If the Biden administration is not able to continue its strategy for immigration arrests, the shift will likely further strain an immigration detention system that is already near capacity. Arrests by ICE are down by more than half so far this year, compared to the same period in 2020, according to immigration statistics, in part because of pandemic-driven rules about limiting the number of people in congregate settings and the temporary arrest priorities.

Mr. Wong said that even if Republicans succeeded in challenging the arrest priorities, it would not change the reality that there was not sufficient detention space.

“And so policies of ‘enforcement en masse’ don’t take into account the finite resources,” he said, “including limited detention capacity.”
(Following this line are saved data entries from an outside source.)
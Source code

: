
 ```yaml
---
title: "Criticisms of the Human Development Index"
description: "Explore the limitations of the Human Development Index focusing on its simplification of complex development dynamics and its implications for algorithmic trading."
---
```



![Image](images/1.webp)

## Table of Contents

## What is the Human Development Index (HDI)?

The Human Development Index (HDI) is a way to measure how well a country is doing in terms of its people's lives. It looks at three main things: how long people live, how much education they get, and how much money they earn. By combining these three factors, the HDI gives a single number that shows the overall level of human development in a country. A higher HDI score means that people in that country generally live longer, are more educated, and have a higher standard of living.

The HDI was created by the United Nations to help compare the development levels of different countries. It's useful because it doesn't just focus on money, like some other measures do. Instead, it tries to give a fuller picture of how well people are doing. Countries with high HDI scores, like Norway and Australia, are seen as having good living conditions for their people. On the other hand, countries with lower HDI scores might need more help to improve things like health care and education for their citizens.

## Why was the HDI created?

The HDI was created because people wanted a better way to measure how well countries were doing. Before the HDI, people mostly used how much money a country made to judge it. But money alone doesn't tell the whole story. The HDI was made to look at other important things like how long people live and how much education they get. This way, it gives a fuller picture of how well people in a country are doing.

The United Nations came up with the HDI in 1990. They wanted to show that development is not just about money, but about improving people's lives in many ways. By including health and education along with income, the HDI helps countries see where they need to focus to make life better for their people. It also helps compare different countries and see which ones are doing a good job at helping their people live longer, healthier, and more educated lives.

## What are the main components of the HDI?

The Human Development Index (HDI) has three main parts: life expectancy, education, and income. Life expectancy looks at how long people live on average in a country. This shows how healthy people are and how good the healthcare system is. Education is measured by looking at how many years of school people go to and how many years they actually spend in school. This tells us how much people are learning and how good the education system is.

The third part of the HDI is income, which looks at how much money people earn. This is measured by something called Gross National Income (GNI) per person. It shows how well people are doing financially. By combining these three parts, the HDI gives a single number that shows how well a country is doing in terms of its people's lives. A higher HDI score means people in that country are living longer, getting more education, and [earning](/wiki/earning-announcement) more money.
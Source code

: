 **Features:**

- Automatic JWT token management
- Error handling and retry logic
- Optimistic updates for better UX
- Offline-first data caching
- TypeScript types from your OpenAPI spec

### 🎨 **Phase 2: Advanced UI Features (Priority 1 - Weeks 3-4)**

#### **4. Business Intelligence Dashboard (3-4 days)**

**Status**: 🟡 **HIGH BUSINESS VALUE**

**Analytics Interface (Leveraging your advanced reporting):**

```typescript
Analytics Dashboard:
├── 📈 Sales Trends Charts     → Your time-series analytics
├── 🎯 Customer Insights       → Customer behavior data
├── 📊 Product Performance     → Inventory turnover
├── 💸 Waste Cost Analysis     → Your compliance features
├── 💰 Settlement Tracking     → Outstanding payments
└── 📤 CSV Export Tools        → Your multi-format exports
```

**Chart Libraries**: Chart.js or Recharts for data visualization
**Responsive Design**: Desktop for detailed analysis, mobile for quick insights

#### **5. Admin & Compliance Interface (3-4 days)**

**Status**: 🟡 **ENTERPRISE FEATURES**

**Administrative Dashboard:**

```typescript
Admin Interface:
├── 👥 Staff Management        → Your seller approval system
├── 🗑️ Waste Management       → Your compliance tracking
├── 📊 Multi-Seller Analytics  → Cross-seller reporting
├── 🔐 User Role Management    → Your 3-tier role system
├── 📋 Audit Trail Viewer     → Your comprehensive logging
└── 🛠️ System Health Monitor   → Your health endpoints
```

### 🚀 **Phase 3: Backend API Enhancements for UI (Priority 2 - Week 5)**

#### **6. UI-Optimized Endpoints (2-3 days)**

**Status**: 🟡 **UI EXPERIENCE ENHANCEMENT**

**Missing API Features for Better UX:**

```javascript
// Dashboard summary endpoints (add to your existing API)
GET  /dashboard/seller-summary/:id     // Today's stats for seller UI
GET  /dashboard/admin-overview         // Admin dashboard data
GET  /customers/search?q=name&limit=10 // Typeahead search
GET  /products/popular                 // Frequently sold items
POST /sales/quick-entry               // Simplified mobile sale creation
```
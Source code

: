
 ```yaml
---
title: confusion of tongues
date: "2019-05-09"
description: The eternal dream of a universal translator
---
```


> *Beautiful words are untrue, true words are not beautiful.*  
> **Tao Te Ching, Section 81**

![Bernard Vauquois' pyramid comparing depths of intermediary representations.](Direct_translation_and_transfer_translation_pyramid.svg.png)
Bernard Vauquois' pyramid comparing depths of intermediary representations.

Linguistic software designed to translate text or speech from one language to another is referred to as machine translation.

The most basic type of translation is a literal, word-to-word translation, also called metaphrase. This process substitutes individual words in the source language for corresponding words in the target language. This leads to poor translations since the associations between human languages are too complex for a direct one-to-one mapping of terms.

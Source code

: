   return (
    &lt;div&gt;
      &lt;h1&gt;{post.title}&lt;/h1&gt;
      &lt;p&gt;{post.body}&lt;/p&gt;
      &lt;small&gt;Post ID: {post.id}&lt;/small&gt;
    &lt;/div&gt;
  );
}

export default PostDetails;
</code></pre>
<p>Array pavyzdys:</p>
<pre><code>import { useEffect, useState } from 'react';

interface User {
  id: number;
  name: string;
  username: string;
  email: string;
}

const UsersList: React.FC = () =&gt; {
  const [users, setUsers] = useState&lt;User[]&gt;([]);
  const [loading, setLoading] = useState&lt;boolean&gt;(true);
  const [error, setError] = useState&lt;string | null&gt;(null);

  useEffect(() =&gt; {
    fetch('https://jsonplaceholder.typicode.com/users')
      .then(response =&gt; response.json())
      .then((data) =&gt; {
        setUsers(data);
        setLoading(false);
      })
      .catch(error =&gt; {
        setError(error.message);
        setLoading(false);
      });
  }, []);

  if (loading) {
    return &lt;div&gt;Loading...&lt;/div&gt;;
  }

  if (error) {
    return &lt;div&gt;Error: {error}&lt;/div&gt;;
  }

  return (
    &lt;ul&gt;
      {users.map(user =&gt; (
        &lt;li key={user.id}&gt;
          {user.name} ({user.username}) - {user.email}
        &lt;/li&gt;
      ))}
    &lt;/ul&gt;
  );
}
The administration is also waiting for a judge to rule on a lawsuit that would prevent it from continuing a public health rule that the Trump administration put in place early in the pandemic to turn away many asylum-seeking families arriving at the border. Immigration advocates filed the lawsuit last year, and at the time, Vice President Kamala Harris, then a senator from California and presidential candidate, argued against the rule.

Lawyers for the plaintiffs hoped a settlement could be reached with the Biden administration. But discussions fell apart last month when the White House decided it would not lift the public health rule any time soon because of the overwhelming number of migrants arriving at the southern border and the risk of more Covid-19 infections.

If the courts ultimately order the administration to lift the public health rule, it will stretch the federal government’s enforcement capabilities even more.

Charlie Savage contributed reporting.